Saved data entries
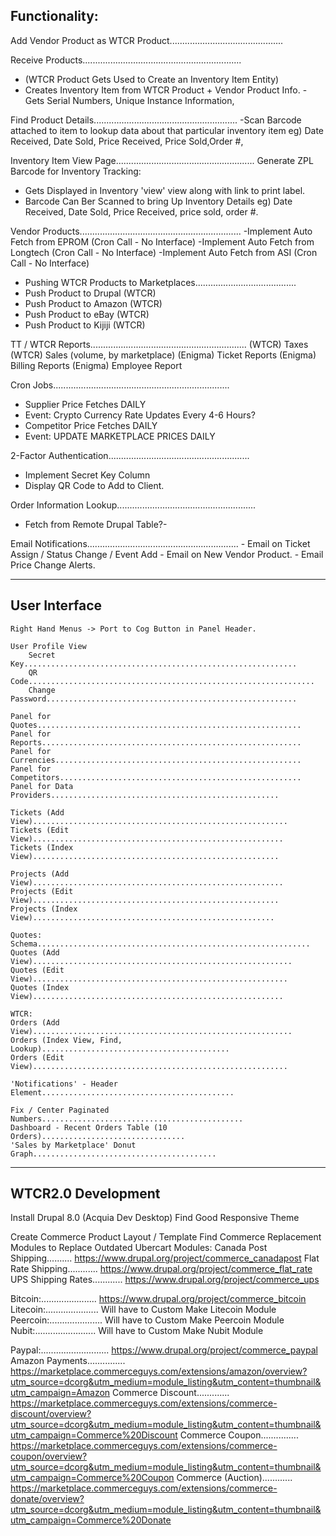 Functionality:
-------------------------------------------------------------------------------
Add Vendor Product as WTCR Product.............................................
    
    
Receive Products...............................................................
- (WTCR Product Gets Used to Create an Inventory Item Entity)
- Creates Inventory Item from WTCR Product + Vendor Product Info.
    -Gets Serial Numbers, Unique Instance Information, 

Find Product Details.........................................................
    -Scan Barcode attached to item to lookup data about that particular
    inventory item
    eg) Date Received, Date Sold, Price Received, Price Sold,Order #, 
       
Inventory Item View Page.......................................................
Generate ZPL Barcode for Inventory Tracking:
- Gets Displayed in Inventory 'view' view along with link to print label.
- Barcode Can Ber Scanned to bring Up Inventory Details
    eg) Date Received, Date Sold, Price Received, price sold, order #.

Vendor Products................................................................
-Implement Auto Fetch from EPROM		        (Cron Call - No Interface)
-Implement Auto Fetch from Longtech			    (Cron Call - No Interface)
-Implement Auto Fetch from ASI 				    (Cron Call - No Interface)
	
- Pushing WTCR Products to Marketplaces........................................
- Push Product to Drupal (WTCR)
- Push Product to Amazon (WTCR)
- Push Product to eBay (WTCR)
- Push Product to Kijiji (WTCR)

TT / WTCR Reports..............................................................
    (WTCR) Taxes
    (WTCR) Sales (volume, by marketplace)
    (Enigma) Ticket Reports
    (Enigma) Billing Reports
    (Enigma) Employee Report

Cron Jobs......................................................................
- Supplier Price Fetches                        DAILY
- Event: Crypto Currency Rate Updates           Every 4-6 Hours?
- Competitor Price Fetches                      DAILY
- Event: UPDATE MARKETPLACE PRICES              DAILY
        
2-Factor Authentication........................................................
- Implement Secret Key Column
- Display QR Code to Add to Client. 

Order Information Lookup.......................................................
- Fetch from Remote Drupal Table?- 

Email Notifications............................................................
    - Email on Ticket Assign / Status Change / Event Add
    - Email on New Vendor Product. 
    - Email Price Change Alerts. 
        
        
-------------------------------------------------------------------------------
User Interface
-------------------------------------------------------------------------------
	Right Hand Menus -> Port to Cog Button in Panel Header.
	
	User Profile View
        Secret Key.............................................................
        QR Code................................................................
        Change Password........................................................
    
    Panel for Quotes...........................................................
	Panel for Reports..........................................................
	Panel for Currencies.......................................................
	Panel for Competitors......................................................
	Panel for Data Providers...................................................
	
    Tickets (Add View).........................................................
    Tickets (Edit View)........................................................
    Tickets (Index View).......................................................
    
    Projects (Add View)........................................................
    Projects (Edit View).......................................................
    Projects (Index View)......................................................
    
    Quotes: Schema.............................................................
    Quotes (Add View)..........................................................
    Quotes (Edit View).........................................................
    Quotes (Index View)........................................................
    
    WTCR:
	Orders (Add View)..........................................................
    Orders (Index View, Find, Lookup)..........................................
    Orders (Edit View).........................................................
        
	'Notifications' - Header Element...........................................	
    
    Fix / Center Paginated Numbers.............................................
	Dashboard - Recent Orders Table (10 Orders)................................
	'Sales by Marketplace' Donut Graph......................................... 

    
    
-------------------------------------------------------------------------------      
WTCR2.0 Development
-------------------------------------------------------------------------------
Install Drupal 8.0 (Acquia Dev Desktop)
Find Good Responsive Theme

Create Commerce Product Layout / Template
Find Commerce Replacement Modules to Replace Outdated Ubercart Modules:
Canada Post Shipping.......... 
https://www.drupal.org/project/commerce_canadapost
Flat Rate Shipping............ 
https://www.drupal.org/project/commerce_flat_rate
UPS Shipping Rates............ 
https://www.drupal.org/project/commerce_ups

Bitcoin:...................... 
https://www.drupal.org/project/commerce_bitcoin
Litecoin:..................... 
Will have to Custom Make Litecoin Module
Peercoin:..................... 
Will have to Custom Make Peercoin Module
Nubit:........................ 
Will have to Custom Make Nubit Module

Paypal:........................... 
https://www.drupal.org/project/commerce_paypal 
Amazon Payments............... 
https://marketplace.commerceguys.com/extensions/amazon/overview?utm_source=dcorg&utm_medium=module_listing&utm_content=thumbnail&utm_campaign=Amazon
Commerce Discount............. 
https://marketplace.commerceguys.com/extensions/commerce-discount/overview?utm_source=dcorg&utm_medium=module_listing&utm_content=thumbnail&utm_campaign=Commerce%20Discount
Commerce Coupon............... 
https://marketplace.commerceguys.com/extensions/commerce-coupon/overview?utm_source=dcorg&utm_medium=module_listing&utm_content=thumbnail&utm_campaign=Commerce%20Coupon
Commerce (Auction)............
https://marketplace.commerceguys.com/extensions/commerce-donate/overview?utm_source=dcorg&utm_medium=module_listing&utm_content=thumbnail&utm_campaign=Commerce%20Donate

## TASK REQUIREMENTS
After locating the line that holds "Commerce (Auction)............", print it and each line after it through the end of the data, exactly as it stands.

## YOUR SOLUTION
Commerce (Auction)............
https://marketplace.commerceguys.com/extensions/commerce-donate/overview?utm_source=dcorg&utm_medium=module_listing&utm_content=thumbnail&utm_campaign=Commerce%20Donate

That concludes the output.